Today, the N.I. Vavilov Institute of Plant Industry in St. Petersburg still maintains one of the world's largest collections of plant genetic material.[33] The Institute began as the Bureau of Applied Botany in 1894, and was reorganized in 1924 into the All-Union Research Institute of Applied Botany and New Crops, and in 1930 into the Research Institute of Plant Industry. Vavilov was the head of the institute from 1921 to 1940. In 1968, the institute was renamed after Vavilov in time for its 75th anniversary.
A minor planet, 2862 Vavilov, discovered in 1977 by Soviet astronomer Nikolai Stepanovich Chernykh is named after him and his brother Sergey Ivanovich Vavilov.[34] The crater Vavilov on the far side of the Moon is also named after him and his brother.
The story of the researchers at the Vavilov Institute during the Siege of Leningrad was fictionalized by novelist Elise Blackwell in her 2003 novel Hunger.[36] That novel was the inspiration for the Decemberists' song "When The War Came" in the 2006 album The Crane Wife,[37] which also depicts the Institute during the siege and mentions Vavilov by name.[38]
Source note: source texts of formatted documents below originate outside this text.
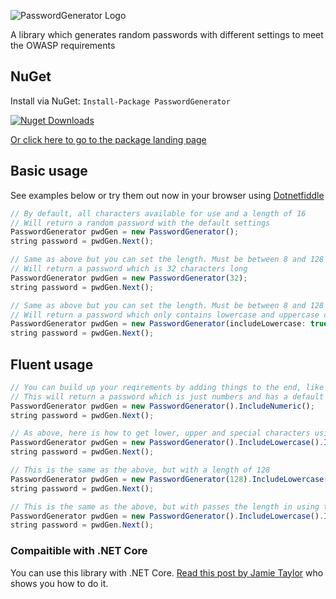 ![PasswordGenerator Logo](https://github.com/prjseal/PasswordGenerator/blob/master/pg_logo.png "PasswordGenerator Logo")

A library which generates random passwords with different settings to meet the OWASP requirements

## NuGet

Install via NuGet: ``` Install-Package PasswordGenerator ```

[![Nuget Downloads](https://img.shields.io/nuget/dt/PasswordGenerator.svg)](https://www.nuget.org/packages/PasswordGenerator)

[Or click here to go to the package landing page](https://www.nuget.org/packages/PasswordGenerator)

## Basic usage

See examples below or try them out now in your browser using [Dotnetfiddle](https://dotnetfiddle.net/Q0hMlU)

```javascript
// By default, all characters available for use and a length of 16
// Will return a random password with the default settings 
PasswordGenerator pwdGen = new PasswordGenerator();
string password = pwdGen.Next();
```

```javascript
// Same as above but you can set the length. Must be between 8 and 128
// Will return a password which is 32 characters long
PasswordGenerator pwdGen = new PasswordGenerator(32);
string password = pwdGen.Next();
```

```javascript
// Same as above but you can set the length. Must be between 8 and 128
// Will return a password which only contains lowercase and uppercase characters and is 21 characters long.
PasswordGenerator pwdGen = new PasswordGenerator(includeLowercase: true, includeUppercase: true, includeNumeric: false, includeSpecial: false, passwordLength: 21);
string password = pwdGen.Next();
```

## Fluent usage

```javascript
// You can build up your reqirements by adding things to the end, like .AddNumeric()
// This will return a password which is just numbers and has a default length of 16
PasswordGenerator pwdGen = new PasswordGenerator().IncludeNumeric();
string password = pwdGen.Next();
```

```javascript
// As above, here is how to get lower, upper and special characters using this approach
PasswordGenerator pwdGen = new PasswordGenerator().IncludeLowercase().IncludeUppercase().IncludeSpecial();
string password = pwdGen.Next();
```

```javascript
// This is the same as the above, but with a length of 128
PasswordGenerator pwdGen = new PasswordGenerator(128).IncludeLowercase().IncludeUppercase().IncludeSpecial();
string password = pwdGen.Next();
```

```javascript
// This is the same as the above, but with passes the length in using the method LengthRequired()
PasswordGenerator pwdGen = new PasswordGenerator().IncludeLowercase().IncludeUppercase().IncludeSpecial().LengthRequired(128);
string password = pwdGen.Next();
```

### Compaitible with .NET Core

You can use this library with .NET Core. [Read this post by Jamie Taylor](https://dotnetcore.gaprogman.com/2017/06/01/net-core-and-net-framework-working-together-or-the-magic-of-net-standard/) who shows you how to do it.
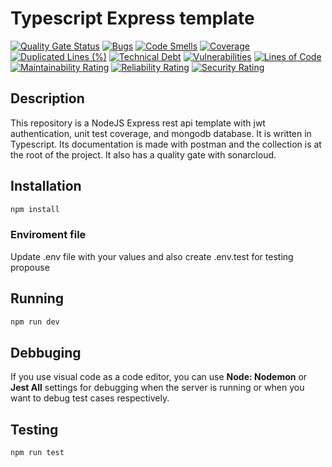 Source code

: # Typescript Express template

[![Quality Gate Status](https://sonarcloud.io/api/project_badges/measure?project=darioegb_typescript-express-template&metric=alert_status)](https://sonarcloud.io/dashboard?id=darioegb_typescript-express-template)
[![Bugs](https://sonarcloud.io/api/project_badges/measure?project=darioegb_typescript-express-template&metric=bugs)](https://sonarcloud.io/dashboard?id=darioegb_typescript-express-template)
[![Code Smells](https://sonarcloud.io/api/project_badges/measure?project=darioegb_typescript-express-template&metric=code_smells)](https://sonarcloud.io/dashboard?id=darioegb_typescript-express-template)
[![Coverage](https://sonarcloud.io/api/project_badges/measure?project=darioegb_typescript-express-template&metric=coverage)](https://sonarcloud.io/dashboard?id=darioegb_typescript-express-template)
[![Duplicated Lines (%)](https://sonarcloud.io/api/project_badges/measure?project=darioegb_typescript-express-template&metric=duplicated_lines_density)](https://sonarcloud.io/dashboard?id=darioegb_typescript-express-template)
[![Technical Debt](https://sonarcloud.io/api/project_badges/measure?project=darioegb_typescript-express-template&metric=sqale_index)](https://sonarcloud.io/dashboard?id=darioegb_typescript-express-template)
[![Vulnerabilities](https://sonarcloud.io/api/project_badges/measure?project=darioegb_typescript-express-template&metric=vulnerabilities)](https://sonarcloud.io/dashboard?id=darioegb_typescript-express-template)
[![Lines of Code](https://sonarcloud.io/api/project_badges/measure?project=darioegb_typescript-express-template&metric=ncloc)](https://sonarcloud.io/dashboard?id=darioegb_typescript-express-template)
[![Maintainability Rating](https://sonarcloud.io/api/project_badges/measure?project=darioegb_typescript-express-template&metric=sqale_rating)](https://sonarcloud.io/dashboard?id=darioegb_typescript-express-template)
[![Reliability Rating](https://sonarcloud.io/api/project_badges/measure?project=darioegb_typescript-express-template&metric=reliability_rating)](https://sonarcloud.io/dashboard?id=darioegb_typescript-express-template)
[![Security Rating](https://sonarcloud.io/api/project_badges/measure?project=darioegb_typescript-express-template&metric=security_rating)](https://sonarcloud.io/dashboard?id=darioegb_typescript-express-template)

## Description

This repository is a NodeJS Express rest api template with jwt authentication, unit test coverage, and mongodb database. It is written in Typescript. Its documentation is made with postman and the collection is at the root of the project. It also has a quality gate with sonarcloud.

## Installation

```bash
npm install
```

### Enviroment file

Update .env file with your values and also create .env.test for testing propouse


## Running

```bash
npm run dev
```

## Debbuging

If you use visual code as a code editor, you can use **Node: Nodemon** or **Jest All** settings for debugging when the server is running or when you want to debug test cases respectively.

## Testing

```bash
npm run test
```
In 1987, the Shevchenko National Prize was awarded to Anatoliy Borsyuk (film director), Serhiy Dyachenko (script writer), and Oleksandr Frolov (camera) for the film Star of Vavilov (Russian: "Звезда Вавилова") about Vavilov's work.[39]
In 1990, a six part documentary entitled Nikolai Vavilov (Russian: Николай Вавилов) was created as a joint production of the USSR and East Germany.[40]
Season 1, Episode 4 of the 2020 science documentary series, Cosmos: Possible Worlds starring Neil deGrasse Tyson and based on the original series by Carl Sagan, was titled "Vavilov" and detailed his life.[41]